Well, Taniwha, tell `em to come on in!   That would be great!


----------



## Hick (Apr 19, 2005)

Taniwha said:
			
		

> Ill be sure to tell others of the site, i know for a fact a well known site elsewhere is having some problems, the webmaster has left the building and theres a lot of unhappy people there. ill spread the word and see what happens


...

hmmmmm, I could very well be one of those "unhappy" people...


----------



## MarPassion (Apr 19, 2005)

You guys are welcome here on this forum.

If you have any suggestions or comments then please let me know. Let us all help to make this a great place.


----------



## Hick (Apr 19, 2005)

hello marpassion.....my first comment....it's nice to see an administrator on the boards. ...heee heeee
second, I pledge to be an asset to the community..
..and thanks for the welcome..hick


----------



## Taniwha (Apr 19, 2005)

lol hick, the exodus is spreading in all directions!
Im a kiwi fella btw if you didnt catch on


----------



## Hick (Apr 19, 2005)

Taniwha said:
			
		

> lol hick, the exodus is spreading in all directions!
> Im a kiwi fella btw if you didnt catch on


..

.. I knew there were familiar faces around here somewhere....but the names,....the names must all be in "French-canadian", ehh?..


----------



## Amerowolf (Apr 20, 2005)

Aye. my name's so french Canadian. Amero isn't short for american at all. Aye.
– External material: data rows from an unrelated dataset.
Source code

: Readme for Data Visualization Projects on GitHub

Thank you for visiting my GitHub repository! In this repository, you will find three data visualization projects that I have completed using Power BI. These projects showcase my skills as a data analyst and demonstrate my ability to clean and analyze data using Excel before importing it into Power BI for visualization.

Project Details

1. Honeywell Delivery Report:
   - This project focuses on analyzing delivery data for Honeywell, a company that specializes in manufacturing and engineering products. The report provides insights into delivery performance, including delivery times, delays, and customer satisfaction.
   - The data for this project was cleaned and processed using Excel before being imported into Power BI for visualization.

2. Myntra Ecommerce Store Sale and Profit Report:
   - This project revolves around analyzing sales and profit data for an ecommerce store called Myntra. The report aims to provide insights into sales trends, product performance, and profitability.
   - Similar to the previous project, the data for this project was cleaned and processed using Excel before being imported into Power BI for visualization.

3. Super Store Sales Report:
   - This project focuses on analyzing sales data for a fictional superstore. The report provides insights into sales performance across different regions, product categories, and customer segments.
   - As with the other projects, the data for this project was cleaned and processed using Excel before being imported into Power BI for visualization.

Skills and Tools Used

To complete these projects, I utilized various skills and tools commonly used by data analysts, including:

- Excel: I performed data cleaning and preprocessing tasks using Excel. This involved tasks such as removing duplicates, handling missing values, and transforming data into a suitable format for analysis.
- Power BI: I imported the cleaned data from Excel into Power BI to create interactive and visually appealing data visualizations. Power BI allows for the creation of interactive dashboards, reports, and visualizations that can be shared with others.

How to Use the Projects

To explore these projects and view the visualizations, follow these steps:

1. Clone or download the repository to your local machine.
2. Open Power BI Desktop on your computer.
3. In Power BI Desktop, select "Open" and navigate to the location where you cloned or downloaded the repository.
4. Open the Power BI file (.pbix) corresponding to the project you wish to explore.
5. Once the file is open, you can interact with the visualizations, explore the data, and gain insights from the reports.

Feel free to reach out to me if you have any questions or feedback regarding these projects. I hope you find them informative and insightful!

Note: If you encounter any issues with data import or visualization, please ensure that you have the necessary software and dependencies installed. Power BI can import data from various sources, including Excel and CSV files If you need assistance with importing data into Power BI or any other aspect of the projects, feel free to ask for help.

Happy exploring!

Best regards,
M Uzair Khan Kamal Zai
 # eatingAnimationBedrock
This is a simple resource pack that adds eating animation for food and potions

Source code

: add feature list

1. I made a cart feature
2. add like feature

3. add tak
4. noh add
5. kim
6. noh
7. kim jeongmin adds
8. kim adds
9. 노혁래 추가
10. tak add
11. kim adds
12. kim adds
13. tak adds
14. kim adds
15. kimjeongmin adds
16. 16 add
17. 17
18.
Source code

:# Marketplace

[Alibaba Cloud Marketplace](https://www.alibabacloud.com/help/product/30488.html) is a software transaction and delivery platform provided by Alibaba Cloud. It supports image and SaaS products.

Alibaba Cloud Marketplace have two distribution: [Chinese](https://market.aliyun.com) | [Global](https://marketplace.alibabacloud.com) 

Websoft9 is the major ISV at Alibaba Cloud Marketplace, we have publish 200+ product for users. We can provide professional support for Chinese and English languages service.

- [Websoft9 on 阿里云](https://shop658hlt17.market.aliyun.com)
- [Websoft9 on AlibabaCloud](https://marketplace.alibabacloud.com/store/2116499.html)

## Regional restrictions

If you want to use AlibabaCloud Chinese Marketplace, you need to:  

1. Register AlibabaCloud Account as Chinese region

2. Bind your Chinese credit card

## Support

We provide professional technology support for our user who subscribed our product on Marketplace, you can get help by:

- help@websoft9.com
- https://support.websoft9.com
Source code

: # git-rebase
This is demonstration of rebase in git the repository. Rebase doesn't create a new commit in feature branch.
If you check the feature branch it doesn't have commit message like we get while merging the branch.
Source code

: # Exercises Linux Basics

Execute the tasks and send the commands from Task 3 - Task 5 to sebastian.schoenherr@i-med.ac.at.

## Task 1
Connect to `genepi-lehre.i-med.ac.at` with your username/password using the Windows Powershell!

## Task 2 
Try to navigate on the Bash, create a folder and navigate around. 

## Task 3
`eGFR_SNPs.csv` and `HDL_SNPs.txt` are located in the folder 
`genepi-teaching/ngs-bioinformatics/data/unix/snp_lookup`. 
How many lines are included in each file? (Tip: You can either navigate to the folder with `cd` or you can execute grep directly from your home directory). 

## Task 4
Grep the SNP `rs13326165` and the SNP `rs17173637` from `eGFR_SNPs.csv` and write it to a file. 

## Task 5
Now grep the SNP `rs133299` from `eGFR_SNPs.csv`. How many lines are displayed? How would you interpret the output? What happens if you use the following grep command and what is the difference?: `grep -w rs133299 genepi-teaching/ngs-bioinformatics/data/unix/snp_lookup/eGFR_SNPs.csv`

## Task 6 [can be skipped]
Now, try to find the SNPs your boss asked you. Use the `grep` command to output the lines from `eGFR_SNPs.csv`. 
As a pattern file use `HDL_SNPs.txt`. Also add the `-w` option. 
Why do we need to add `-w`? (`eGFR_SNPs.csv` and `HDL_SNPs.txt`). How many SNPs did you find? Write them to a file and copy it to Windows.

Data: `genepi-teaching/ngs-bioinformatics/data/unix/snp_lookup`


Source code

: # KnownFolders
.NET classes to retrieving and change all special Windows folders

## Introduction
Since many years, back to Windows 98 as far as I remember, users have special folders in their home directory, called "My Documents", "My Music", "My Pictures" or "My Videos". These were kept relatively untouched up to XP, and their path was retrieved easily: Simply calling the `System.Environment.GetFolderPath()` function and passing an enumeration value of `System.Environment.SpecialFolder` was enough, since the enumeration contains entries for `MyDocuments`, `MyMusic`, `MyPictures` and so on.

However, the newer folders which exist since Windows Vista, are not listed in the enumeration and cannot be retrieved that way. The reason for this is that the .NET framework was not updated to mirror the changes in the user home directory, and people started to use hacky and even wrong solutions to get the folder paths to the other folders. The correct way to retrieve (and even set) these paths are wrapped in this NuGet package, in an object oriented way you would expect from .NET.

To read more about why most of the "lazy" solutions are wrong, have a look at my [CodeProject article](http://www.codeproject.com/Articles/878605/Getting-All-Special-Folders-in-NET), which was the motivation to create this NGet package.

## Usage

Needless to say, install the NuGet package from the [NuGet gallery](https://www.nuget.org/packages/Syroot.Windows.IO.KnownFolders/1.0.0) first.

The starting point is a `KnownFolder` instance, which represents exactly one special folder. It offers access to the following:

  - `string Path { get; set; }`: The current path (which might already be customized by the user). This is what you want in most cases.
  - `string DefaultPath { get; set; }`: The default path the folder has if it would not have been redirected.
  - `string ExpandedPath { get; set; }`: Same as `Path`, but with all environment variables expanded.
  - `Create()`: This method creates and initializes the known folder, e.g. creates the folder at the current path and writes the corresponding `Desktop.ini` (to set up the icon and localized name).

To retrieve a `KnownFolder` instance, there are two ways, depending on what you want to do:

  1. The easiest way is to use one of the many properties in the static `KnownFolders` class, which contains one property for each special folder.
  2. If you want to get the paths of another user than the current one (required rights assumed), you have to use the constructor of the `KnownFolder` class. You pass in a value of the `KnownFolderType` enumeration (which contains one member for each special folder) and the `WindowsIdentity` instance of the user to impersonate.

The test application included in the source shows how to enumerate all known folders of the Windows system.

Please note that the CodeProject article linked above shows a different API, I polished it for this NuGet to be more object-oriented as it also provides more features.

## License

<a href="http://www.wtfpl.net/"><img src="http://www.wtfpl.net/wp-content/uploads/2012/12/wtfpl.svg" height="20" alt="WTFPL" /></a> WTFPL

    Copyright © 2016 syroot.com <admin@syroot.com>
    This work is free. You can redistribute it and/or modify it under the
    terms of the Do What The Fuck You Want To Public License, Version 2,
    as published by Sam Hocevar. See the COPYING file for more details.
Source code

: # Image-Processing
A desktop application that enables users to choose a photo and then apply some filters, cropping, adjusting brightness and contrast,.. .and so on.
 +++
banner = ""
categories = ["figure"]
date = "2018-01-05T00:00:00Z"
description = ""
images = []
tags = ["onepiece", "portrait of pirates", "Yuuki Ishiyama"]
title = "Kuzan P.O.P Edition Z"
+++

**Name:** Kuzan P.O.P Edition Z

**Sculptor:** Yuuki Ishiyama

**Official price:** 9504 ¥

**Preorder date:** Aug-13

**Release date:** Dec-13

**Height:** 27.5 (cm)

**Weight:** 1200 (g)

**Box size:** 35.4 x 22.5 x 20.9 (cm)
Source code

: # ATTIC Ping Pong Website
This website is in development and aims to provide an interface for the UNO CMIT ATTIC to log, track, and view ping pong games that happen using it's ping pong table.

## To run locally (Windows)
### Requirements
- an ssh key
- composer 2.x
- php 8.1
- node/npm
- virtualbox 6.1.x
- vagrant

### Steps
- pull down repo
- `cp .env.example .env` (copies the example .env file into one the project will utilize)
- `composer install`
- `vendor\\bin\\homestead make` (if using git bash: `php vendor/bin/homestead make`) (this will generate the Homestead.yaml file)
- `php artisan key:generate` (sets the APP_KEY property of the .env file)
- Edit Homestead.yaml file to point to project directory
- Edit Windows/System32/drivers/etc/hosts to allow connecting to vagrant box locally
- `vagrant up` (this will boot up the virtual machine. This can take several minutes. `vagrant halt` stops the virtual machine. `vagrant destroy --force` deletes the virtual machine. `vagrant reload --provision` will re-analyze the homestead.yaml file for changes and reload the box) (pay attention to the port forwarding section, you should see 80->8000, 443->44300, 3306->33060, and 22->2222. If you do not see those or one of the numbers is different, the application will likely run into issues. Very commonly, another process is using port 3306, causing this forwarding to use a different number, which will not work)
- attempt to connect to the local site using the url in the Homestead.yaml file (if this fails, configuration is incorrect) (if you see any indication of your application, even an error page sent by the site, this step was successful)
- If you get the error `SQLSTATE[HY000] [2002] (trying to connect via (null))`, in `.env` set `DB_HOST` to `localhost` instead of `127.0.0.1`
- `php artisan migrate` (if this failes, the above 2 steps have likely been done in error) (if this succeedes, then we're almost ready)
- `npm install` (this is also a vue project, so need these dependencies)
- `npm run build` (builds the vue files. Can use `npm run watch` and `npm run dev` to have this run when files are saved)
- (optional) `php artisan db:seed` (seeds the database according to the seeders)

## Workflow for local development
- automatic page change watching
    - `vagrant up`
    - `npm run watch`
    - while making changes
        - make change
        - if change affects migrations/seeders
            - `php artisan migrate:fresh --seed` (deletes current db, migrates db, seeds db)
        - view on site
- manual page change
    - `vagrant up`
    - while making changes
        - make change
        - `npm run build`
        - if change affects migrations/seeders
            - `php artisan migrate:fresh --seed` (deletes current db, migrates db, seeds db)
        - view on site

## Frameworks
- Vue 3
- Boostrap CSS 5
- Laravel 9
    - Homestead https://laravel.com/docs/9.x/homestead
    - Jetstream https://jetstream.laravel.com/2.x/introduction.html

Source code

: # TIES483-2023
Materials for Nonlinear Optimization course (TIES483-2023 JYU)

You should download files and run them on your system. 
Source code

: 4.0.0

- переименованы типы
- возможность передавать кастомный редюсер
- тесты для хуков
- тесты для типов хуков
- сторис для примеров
Anyway, I rekon I like this place. I can learn alot her. Plus I love, dare I say even "Wuv", weed


----------



## Lil Squirt (Apr 23, 2005)

It sure is nice to be on a site with an active webmaster!  

....glad I was invited & I see lots of nice folks here!


----------



## Herbsparky (Apr 23, 2005)

I like this place.....has a good feel to it so far and that's a good thing. Could use some more emoticons though.


----------



## Lil Squirt (Apr 24, 2005)

.....yah I would also like to see more emoticons.  Tho not whinin here....just ya know us gurls and gadgets.


----------



## Goldie (Apr 26, 2005)

Welcome, all you newbies to the board! The webmaster - MarP - is great, and very present - thank God!


----------